**Assignment**
After reading each line of the entries, give the number of lines that contain "fish" and nothing else.

**Data to use**
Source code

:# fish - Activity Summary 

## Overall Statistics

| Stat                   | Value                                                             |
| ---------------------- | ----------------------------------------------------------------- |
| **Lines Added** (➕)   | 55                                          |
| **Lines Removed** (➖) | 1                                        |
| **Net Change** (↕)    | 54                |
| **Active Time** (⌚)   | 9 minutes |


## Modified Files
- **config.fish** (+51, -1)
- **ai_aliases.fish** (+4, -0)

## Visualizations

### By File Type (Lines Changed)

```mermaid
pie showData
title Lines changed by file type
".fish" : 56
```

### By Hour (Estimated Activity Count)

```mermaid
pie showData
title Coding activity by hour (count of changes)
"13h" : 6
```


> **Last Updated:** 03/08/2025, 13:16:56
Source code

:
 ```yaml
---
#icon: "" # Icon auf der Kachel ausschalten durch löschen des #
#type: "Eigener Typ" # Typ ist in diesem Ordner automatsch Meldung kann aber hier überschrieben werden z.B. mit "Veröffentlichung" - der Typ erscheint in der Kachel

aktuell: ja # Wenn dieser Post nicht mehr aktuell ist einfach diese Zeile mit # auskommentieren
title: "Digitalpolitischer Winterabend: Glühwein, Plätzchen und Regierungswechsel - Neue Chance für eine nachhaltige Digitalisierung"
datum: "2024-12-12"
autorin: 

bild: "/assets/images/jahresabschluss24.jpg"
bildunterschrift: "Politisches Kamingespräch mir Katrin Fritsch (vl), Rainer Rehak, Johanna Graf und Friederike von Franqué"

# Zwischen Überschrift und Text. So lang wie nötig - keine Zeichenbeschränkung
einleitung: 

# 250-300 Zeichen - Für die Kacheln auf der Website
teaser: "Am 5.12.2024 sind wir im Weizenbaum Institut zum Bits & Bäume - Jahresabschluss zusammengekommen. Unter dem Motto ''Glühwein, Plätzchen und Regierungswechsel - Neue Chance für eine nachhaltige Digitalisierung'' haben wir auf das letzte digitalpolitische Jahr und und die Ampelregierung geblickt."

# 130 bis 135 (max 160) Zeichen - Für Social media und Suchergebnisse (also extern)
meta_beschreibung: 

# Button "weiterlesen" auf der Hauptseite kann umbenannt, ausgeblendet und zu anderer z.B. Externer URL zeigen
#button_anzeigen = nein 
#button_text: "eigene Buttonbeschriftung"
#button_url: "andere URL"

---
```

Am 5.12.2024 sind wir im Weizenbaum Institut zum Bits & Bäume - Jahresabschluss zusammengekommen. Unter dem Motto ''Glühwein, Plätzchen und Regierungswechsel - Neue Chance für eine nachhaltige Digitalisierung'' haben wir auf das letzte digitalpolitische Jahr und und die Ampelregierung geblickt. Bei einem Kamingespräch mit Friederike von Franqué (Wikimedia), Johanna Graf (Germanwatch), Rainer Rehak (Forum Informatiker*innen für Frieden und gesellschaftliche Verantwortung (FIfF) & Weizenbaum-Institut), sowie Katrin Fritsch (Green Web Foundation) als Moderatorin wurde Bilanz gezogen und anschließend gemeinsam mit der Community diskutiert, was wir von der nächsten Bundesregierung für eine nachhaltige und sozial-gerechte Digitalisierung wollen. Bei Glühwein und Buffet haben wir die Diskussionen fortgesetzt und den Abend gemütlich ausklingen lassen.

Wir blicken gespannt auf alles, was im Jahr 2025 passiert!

**Finished exercise**
4